**WHAT IS REQUIRED**
Transcribe the complete listing exactly.

**INFORMATION PROVIDED**
= Beginning of Section =
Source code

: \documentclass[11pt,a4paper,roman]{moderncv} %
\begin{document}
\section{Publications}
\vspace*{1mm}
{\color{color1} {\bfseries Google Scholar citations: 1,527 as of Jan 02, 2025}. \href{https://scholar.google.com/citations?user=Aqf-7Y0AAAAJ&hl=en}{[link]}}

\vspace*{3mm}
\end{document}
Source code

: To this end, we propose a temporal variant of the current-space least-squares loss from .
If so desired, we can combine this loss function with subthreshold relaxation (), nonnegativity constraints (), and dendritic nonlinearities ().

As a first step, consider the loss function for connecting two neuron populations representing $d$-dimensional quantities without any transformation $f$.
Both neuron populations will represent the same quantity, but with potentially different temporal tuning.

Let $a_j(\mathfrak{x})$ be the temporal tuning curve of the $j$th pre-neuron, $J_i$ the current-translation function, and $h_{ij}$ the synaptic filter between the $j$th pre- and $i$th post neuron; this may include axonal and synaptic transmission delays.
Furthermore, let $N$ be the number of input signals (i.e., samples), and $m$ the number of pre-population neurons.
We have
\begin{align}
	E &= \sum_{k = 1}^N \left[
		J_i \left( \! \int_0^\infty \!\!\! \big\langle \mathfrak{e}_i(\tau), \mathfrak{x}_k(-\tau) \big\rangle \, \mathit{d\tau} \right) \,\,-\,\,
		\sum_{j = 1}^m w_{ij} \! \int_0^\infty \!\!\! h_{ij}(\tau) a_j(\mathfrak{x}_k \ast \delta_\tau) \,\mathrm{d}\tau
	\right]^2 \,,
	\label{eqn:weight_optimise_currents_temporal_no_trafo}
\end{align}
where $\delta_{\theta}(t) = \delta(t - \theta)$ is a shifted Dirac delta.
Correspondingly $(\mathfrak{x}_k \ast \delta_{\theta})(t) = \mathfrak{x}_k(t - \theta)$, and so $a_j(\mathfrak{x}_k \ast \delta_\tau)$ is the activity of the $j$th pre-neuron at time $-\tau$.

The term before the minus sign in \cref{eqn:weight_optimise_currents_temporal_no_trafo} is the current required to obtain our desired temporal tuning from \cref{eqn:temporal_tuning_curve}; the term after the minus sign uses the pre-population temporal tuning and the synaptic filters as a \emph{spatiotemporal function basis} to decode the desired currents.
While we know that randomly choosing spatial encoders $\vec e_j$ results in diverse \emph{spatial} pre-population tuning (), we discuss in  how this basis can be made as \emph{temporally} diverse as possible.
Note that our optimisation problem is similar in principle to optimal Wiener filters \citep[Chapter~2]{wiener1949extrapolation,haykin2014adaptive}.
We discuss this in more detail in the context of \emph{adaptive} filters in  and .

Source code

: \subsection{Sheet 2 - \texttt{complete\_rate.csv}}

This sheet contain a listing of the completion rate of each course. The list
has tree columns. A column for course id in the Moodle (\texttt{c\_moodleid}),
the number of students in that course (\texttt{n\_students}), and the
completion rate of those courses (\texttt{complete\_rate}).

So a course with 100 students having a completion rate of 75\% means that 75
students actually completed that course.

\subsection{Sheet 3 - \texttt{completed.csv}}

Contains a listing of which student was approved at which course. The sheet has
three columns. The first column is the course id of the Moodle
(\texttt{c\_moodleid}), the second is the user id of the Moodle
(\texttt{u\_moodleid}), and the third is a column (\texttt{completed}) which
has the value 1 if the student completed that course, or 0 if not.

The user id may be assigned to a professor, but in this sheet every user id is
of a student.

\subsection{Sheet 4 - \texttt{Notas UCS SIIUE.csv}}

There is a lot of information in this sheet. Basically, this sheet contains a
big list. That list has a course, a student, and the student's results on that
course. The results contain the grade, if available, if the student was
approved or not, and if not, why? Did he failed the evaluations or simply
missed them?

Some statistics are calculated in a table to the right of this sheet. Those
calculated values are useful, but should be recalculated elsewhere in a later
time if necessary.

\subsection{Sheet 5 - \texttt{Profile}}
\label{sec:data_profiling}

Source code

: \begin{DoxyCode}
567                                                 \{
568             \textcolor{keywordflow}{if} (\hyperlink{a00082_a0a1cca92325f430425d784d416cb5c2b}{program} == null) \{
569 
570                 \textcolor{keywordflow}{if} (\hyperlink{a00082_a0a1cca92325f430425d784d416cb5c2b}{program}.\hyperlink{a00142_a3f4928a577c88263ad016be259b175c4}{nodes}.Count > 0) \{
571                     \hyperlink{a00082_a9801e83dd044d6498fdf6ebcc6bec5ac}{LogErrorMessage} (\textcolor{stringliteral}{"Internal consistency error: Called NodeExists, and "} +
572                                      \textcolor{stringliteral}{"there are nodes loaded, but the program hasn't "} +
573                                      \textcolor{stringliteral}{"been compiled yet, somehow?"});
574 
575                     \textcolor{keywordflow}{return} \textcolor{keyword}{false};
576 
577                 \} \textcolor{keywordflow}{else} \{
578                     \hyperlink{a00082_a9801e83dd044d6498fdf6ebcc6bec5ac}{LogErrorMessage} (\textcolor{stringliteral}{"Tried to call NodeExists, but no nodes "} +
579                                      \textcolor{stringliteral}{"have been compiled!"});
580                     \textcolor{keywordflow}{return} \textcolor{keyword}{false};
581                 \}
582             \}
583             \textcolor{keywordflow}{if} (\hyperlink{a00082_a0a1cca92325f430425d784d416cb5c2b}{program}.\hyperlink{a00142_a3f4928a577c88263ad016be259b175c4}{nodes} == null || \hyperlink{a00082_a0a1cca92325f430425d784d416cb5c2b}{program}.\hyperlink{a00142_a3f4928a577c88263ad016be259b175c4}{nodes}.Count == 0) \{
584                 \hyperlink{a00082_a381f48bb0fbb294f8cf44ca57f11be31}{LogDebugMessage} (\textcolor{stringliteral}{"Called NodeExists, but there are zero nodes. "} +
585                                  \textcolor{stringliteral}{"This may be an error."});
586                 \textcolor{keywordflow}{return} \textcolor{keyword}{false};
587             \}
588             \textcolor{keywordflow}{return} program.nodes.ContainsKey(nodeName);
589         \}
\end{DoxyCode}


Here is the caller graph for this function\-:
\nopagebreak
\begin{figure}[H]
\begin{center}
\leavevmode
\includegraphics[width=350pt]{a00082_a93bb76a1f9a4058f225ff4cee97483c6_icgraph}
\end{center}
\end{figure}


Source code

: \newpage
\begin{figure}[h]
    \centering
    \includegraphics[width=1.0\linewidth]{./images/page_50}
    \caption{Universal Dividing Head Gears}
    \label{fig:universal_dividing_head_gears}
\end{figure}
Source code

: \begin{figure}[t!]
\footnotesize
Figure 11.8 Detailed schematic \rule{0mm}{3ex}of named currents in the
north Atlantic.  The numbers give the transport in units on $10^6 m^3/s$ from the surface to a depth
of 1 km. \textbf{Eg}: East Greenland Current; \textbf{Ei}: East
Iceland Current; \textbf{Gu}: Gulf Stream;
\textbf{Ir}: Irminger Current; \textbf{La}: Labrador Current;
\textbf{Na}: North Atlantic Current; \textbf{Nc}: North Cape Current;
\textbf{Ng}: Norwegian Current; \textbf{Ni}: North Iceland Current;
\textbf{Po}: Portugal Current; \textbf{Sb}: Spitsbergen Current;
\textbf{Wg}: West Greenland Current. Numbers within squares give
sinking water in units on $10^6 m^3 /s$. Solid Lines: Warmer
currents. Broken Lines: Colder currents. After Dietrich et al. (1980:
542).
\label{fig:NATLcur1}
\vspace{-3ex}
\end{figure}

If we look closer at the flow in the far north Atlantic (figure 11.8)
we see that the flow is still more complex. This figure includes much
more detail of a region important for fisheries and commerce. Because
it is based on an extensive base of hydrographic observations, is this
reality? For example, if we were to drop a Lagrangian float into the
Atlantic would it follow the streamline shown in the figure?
= End of Section =
**YOUR SOLUTION**
Source code

: \documentclass[11pt,a4paper,roman]{moderncv} %
\begin{document}
\section{Publications}
\vspace*{1mm}
{\color{color1} {\bfseries Google Scholar citations: 1,527 as of Jan 02, 2025}. \href{https://scholar.google.com/citations?user=Aqf-7Y0AAAAJ&hl=en}{[link]}}

\vspace*{3mm}
\end{document}
Source code

: To this end, we propose a temporal variant of the current-space least-squares loss from .
If so desired, we can combine this loss function with subthreshold relaxation (), nonnegativity constraints (), and dendritic nonlinearities ().

As a first step, consider the loss function for connecting two neuron populations representing $d$-dimensional quantities without any transformation $f$.
Both neuron populations will represent the same quantity, but with potentially different temporal tuning.

Let $a_j(\mathfrak{x})$ be the temporal tuning curve of the $j$th pre-neuron, $J_i$ the current-translation function, and $h_{ij}$ the synaptic filter between the $j$th pre- and $i$th post neuron; this may include axonal and synaptic transmission delays.
Furthermore, let $N$ be the number of input signals (i.e., samples), and $m$ the number of pre-population neurons.
We have
\begin{align}
	E &= \sum_{k = 1}^N \left[
		J_i \left( \! \int_0^\infty \!\!\! \big\langle \mathfrak{e}_i(\tau), \mathfrak{x}_k(-\tau) \big\rangle \, \mathit{d\tau} \right) \,\,-\,\,
		\sum_{j = 1}^m w_{ij} \! \int_0^\infty \!\!\! h_{ij}(\tau) a_j(\mathfrak{x}_k \ast \delta_\tau) \,\mathrm{d}\tau
	\right]^2 \,,
	\label{eqn:weight_optimise_currents_temporal_no_trafo}
\end{align}
where $\delta_{\theta}(t) = \delta(t - \theta)$ is a shifted Dirac delta.
Correspondingly $(\mathfrak{x}_k \ast \delta_{\theta})(t) = \mathfrak{x}_k(t - \theta)$, and so $a_j(\mathfrak{x}_k \ast \delta_\tau)$ is the activity of the $j$th pre-neuron at time $-\tau$.

The term before the minus sign in \cref{eqn:weight_optimise_currents_temporal_no_trafo} is the current required to obtain our desired temporal tuning from \cref{eqn:temporal_tuning_curve}; the term after the minus sign uses the pre-population temporal tuning and the synaptic filters as a \emph{spatiotemporal function basis} to decode the desired currents.
While we know that randomly choosing spatial encoders $\vec e_j$ results in diverse \emph{spatial} pre-population tuning (), we discuss in  how this basis can be made as \emph{temporally} diverse as possible.
Note that our optimisation problem is similar in principle to optimal Wiener filters \citep[Chapter~2]{wiener1949extrapolation,haykin2014adaptive}.
We discuss this in more detail in the context of \emph{adaptive} filters in  and .

Source code

: \subsection{Sheet 2 - \texttt{complete\_rate.csv}}

This sheet contain a listing of the completion rate of each course. The list
has tree columns. A column for course id in the Moodle (\texttt{c\_moodleid}),
the number of students in that course (\texttt{n\_students}), and the
completion rate of those courses (\texttt{complete\_rate}).

So a course with 100 students having a completion rate of 75\% means that 75
students actually completed that course.

\subsection{Sheet 3 - \texttt{completed.csv}}

Contains a listing of which student was approved at which course. The sheet has
three columns. The first column is the course id of the Moodle
(\texttt{c\_moodleid}), the second is the user id of the Moodle
(\texttt{u\_moodleid}), and the third is a column (\texttt{completed}) which
has the value 1 if the student completed that course, or 0 if not.

The user id may be assigned to a professor, but in this sheet every user id is
of a student.

\subsection{Sheet 4 - \texttt{Notas UCS SIIUE.csv}}

There is a lot of information in this sheet. Basically, this sheet contains a
big list. That list has a course, a student, and the student's results on that
course. The results contain the grade, if available, if the student was
approved or not, and if not, why? Did he failed the evaluations or simply
missed them?

Some statistics are calculated in a table to the right of this sheet. Those
calculated values are useful, but should be recalculated elsewhere in a later
time if necessary.

\subsection{Sheet 5 - \texttt{Profile}}
\label{sec:data_profiling}

Source code

: \begin{DoxyCode}
567                                                 \{
568             \textcolor{keywordflow}{if} (\hyperlink{a00082_a0a1cca92325f430425d784d416cb5c2b}{program} == null) \{
569 
570                 \textcolor{keywordflow}{if} (\hyperlink{a00082_a0a1cca92325f430425d784d416cb5c2b}{program}.\hyperlink{a00142_a3f4928a577c88263ad016be259b175c4}{nodes}.Count > 0) \{
571                     \hyperlink{a00082_a9801e83dd044d6498fdf6ebcc6bec5ac}{LogErrorMessage} (\textcolor{stringliteral}{"Internal consistency error: Called NodeExists, and "} +
572                                      \textcolor{stringliteral}{"there are nodes loaded, but the program hasn't "} +
573                                      \textcolor{stringliteral}{"been compiled yet, somehow?"});
574 
575                     \textcolor{keywordflow}{return} \textcolor{keyword}{false};
576 
577                 \} \textcolor{keywordflow}{else} \{
578                     \hyperlink{a00082_a9801e83dd044d6498fdf6ebcc6bec5ac}{LogErrorMessage} (\textcolor{stringliteral}{"Tried to call NodeExists, but no nodes "} +
579                                      \textcolor{stringliteral}{"have been compiled!"});
580                     \textcolor{keywordflow}{return} \textcolor{keyword}{false};
581                 \}
582             \}
583             \textcolor{keywordflow}{if} (\hyperlink{a00082_a0a1cca92325f430425d784d416cb5c2b}{program}.\hyperlink{a00142_a3f4928a577c88263ad016be259b175c4}{nodes} == null || \hyperlink{a00082_a0a1cca92325f430425d784d416cb5c2b}{program}.\hyperlink{a00142_a3f4928a577c88263ad016be259b175c4}{nodes}.Count == 0) \{
584                 \hyperlink{a00082_a381f48bb0fbb294f8cf44ca57f11be31}{LogDebugMessage} (\textcolor{stringliteral}{"Called NodeExists, but there are zero nodes. "} +
585                                  \textcolor{stringliteral}{"This may be an error."});
586                 \textcolor{keywordflow}{return} \textcolor{keyword}{false};
587             \}
588             \textcolor{keywordflow}{return} program.nodes.ContainsKey(nodeName);
589         \}
\end{DoxyCode}


Here is the caller graph for this function\-:
\nopagebreak
\begin{figure}[H]
\begin{center}
\leavevmode
\includegraphics[width=350pt]{a00082_a93bb76a1f9a4058f225ff4cee97483c6_icgraph}
\end{center}
\end{figure}


Source code

: \newpage
\begin{figure}[h]
    \centering
    \includegraphics[width=1.0\linewidth]{./images/page_50}
    \caption{Universal Dividing Head Gears}
    \label{fig:universal_dividing_head_gears}
\end{figure}
Source code

: \begin{figure}[t!]
\footnotesize
Figure 11.8 Detailed schematic \rule{0mm}{3ex}of named currents in the
north Atlantic.  The numbers give the transport in units on $10^6 m^3/s$ from the surface to a depth
of 1 km. \textbf{Eg}: East Greenland Current; \textbf{Ei}: East
Iceland Current; \textbf{Gu}: Gulf Stream;
\textbf{Ir}: Irminger Current; \textbf{La}: Labrador Current;
\textbf{Na}: North Atlantic Current; \textbf{Nc}: North Cape Current;
\textbf{Ng}: Norwegian Current; \textbf{Ni}: North Iceland Current;
\textbf{Po}: Portugal Current; \textbf{Sb}: Spitsbergen Current;
\textbf{Wg}: West Greenland Current. Numbers within squares give
sinking water in units on $10^6 m^3 /s$. Solid Lines: Warmer
currents. Broken Lines: Colder currents. After Dietrich et al. (1980:
542).
\label{fig:NATLcur1}
\vspace{-3ex}
\end{figure}

If we look closer at the flow in the far north Atlantic (figure 11.8)
we see that the flow is still more complex. This figure includes much
more detail of a region important for fisheries and commerce. Because
it is based on an extensive base of hydrographic observations, is this
reality? For example, if we were to drop a Lagrangian float into the
Atlantic would it follow the streamline shown in the figure?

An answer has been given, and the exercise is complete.